Load carrying vehicles may also comprise a member such as a payload carrier for holding material. The payload carrier may be configured to be tipped about a pivot point to empty any material held therein.
Alternatively in order for the load or materials to be ejected from the payload carrier, it may not be designed to move relative to the chassis, but may instead utilise an ejector mechanism. Ejector mechanisms are well known in the art, and typically comprise an ejector plate which slides horizontally from one end of the inside of the payload carrier towards the other end (the ejection end) to push any load or materials out of the payload carrier.
Tipping systems and ejection systems are examples of material discharge systems.
One problem which may occur with articulated vehicles is if the tractor lifts off the ground, the articulation joint between the tractor and trailer allows the tractor to rotate (roll) relative to the trailer. The result being that the tractor may roll onto its side (the ground) causing damage to the tractor. This may occur during tipping if the ground gives way under the trailer axles, as this can cause the tractor to rise off the ground. Whilst tipping on steep grades, if material gets stuck in the payload carrier and then starts to move, the rapid change in the centre of gravity of the load may also cause the tractor to rise off the ground.

SUMMARY OF THE DISCLOSURE

The present disclosure therefore provides a vehicle comprising:

- a material discharge mechanism;
- a plurality of axles;
- an inter-axle differential connecting the plurality of axles;
- a transmission having at least one drive mode and a neutral mode;
- at least one brake mechanism; and
- a control system, said control system being configured to engage the at least one brake mechanism and lock the inter-axle differential when it determines that activation of the material discharge mechanism has been requested and the transmission is in neutral mode.

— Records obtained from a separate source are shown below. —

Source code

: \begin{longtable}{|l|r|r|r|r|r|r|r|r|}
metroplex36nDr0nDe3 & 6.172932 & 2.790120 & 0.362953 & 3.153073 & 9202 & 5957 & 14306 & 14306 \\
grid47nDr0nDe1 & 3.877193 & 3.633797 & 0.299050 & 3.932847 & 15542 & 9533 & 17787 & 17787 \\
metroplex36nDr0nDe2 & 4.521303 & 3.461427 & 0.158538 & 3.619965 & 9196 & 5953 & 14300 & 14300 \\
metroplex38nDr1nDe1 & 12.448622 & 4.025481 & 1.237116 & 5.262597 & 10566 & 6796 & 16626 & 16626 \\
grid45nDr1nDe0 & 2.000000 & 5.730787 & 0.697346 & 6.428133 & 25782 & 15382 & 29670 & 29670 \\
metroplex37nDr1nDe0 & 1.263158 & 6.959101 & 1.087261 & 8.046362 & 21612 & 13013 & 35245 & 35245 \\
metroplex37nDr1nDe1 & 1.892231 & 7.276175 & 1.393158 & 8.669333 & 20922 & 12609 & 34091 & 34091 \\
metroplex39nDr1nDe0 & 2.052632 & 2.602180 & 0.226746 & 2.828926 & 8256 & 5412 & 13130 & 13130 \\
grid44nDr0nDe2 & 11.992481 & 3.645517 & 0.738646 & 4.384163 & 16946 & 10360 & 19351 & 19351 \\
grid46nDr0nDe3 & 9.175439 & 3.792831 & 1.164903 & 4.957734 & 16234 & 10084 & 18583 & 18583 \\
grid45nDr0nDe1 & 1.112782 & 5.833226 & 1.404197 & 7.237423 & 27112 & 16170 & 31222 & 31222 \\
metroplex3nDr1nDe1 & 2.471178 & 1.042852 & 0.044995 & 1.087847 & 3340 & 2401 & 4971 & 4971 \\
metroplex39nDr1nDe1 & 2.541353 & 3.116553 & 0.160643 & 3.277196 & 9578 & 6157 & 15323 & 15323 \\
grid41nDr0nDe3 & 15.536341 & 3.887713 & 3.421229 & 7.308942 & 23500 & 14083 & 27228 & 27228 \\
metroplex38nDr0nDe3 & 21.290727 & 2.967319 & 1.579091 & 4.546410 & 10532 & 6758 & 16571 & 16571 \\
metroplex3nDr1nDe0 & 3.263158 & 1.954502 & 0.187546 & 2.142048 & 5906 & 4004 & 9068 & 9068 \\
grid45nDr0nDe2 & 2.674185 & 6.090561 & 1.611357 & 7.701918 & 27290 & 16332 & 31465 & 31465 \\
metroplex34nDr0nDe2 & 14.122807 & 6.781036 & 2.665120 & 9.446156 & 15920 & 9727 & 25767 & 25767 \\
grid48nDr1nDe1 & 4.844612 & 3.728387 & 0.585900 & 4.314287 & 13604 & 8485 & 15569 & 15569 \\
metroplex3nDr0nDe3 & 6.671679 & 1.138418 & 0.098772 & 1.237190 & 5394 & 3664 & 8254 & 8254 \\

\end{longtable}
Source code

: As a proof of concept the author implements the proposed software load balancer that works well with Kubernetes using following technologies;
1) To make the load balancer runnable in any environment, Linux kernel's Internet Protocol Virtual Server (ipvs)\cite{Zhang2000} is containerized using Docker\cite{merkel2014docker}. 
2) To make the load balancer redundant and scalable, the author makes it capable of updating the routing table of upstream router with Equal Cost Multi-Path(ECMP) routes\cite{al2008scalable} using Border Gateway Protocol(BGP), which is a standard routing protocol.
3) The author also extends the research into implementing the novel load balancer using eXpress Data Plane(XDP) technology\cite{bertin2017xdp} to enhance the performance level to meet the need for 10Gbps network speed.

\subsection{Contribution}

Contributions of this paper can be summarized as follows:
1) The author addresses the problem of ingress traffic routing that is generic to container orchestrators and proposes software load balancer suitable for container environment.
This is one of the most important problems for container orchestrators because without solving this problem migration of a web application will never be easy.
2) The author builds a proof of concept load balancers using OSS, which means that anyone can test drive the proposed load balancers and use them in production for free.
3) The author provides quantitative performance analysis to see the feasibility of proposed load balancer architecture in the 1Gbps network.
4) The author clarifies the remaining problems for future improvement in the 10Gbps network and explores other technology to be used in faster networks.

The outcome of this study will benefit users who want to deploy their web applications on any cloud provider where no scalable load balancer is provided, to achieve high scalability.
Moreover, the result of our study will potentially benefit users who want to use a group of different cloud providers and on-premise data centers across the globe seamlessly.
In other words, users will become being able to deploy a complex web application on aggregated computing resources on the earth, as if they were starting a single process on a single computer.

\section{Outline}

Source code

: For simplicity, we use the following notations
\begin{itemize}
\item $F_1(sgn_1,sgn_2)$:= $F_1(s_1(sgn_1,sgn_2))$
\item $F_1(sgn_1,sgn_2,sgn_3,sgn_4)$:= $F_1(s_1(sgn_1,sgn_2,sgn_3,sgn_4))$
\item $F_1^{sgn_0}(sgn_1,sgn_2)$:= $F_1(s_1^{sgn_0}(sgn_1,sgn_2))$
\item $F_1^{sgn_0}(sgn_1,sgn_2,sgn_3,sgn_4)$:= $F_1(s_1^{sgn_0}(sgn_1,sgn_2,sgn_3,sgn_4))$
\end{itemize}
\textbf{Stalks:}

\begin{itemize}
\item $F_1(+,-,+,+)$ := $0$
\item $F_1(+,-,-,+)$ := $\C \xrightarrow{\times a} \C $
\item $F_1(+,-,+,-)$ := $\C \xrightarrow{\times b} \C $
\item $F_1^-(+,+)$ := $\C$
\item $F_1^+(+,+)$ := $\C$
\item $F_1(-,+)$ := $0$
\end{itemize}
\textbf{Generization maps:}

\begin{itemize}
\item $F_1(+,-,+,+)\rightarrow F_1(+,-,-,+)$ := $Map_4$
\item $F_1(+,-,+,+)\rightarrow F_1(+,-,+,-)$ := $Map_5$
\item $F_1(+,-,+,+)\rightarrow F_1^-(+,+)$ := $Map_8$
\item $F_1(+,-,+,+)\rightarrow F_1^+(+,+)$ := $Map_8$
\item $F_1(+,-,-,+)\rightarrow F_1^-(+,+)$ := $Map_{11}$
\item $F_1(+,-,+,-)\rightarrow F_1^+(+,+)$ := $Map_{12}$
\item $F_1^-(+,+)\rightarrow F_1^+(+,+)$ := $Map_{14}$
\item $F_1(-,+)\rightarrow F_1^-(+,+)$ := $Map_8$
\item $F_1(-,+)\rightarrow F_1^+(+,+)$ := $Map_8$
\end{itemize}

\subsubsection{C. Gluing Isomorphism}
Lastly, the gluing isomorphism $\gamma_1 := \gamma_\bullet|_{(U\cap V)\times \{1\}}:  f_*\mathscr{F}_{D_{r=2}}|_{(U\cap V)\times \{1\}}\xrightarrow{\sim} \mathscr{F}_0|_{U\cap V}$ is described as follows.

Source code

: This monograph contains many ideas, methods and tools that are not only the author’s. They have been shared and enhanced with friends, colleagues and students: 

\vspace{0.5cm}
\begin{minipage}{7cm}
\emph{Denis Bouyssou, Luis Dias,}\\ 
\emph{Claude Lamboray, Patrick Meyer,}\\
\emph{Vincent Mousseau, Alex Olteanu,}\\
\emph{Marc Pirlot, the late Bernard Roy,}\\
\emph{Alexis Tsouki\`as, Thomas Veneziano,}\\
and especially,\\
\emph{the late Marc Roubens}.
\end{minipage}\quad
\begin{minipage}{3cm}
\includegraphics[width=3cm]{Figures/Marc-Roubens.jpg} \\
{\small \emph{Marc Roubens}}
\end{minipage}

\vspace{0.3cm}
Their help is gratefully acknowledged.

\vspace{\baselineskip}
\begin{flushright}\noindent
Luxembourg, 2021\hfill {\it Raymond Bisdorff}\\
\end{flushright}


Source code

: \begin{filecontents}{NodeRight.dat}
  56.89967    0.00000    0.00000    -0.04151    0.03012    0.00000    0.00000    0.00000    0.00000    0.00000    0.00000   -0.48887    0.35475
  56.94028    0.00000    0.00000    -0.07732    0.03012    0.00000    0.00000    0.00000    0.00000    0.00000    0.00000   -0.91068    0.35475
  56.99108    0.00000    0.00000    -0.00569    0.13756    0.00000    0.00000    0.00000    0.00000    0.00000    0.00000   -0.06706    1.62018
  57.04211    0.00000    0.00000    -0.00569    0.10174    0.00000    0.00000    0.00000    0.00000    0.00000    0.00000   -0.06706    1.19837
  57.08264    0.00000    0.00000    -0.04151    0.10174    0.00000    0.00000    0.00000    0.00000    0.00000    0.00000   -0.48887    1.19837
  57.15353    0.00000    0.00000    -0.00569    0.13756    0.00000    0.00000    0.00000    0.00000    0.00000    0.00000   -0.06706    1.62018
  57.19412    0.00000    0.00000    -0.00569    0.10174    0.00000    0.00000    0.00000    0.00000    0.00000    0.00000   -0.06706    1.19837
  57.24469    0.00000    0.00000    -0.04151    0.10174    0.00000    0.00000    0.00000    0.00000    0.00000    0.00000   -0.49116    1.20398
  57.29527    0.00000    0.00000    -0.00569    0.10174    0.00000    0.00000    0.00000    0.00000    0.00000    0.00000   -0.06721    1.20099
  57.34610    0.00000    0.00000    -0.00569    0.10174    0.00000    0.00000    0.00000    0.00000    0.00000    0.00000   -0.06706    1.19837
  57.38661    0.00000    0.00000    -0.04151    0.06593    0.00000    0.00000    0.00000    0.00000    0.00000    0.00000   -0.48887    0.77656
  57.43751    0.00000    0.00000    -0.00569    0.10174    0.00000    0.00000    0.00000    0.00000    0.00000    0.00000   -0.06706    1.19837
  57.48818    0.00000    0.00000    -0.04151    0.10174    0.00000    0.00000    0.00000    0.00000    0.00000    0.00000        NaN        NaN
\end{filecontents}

The present disclosure further provides a method of controlling a vehicle, said vehicle comprising:

- a material discharge mechanism;
- a plurality of axles;
- an inter-axle differential connecting the plurality of axles;
- a transmission having at least one drive mode and a neutral mode; and
- at least one brake mechanism, said method comprising the steps of:
- placing the transmission in neutral mode; and
- requesting activation of the material discharge mechanism,
  wherein the at least one brake mechanism is automatically engaged and the inter-axle differential is automatically locked.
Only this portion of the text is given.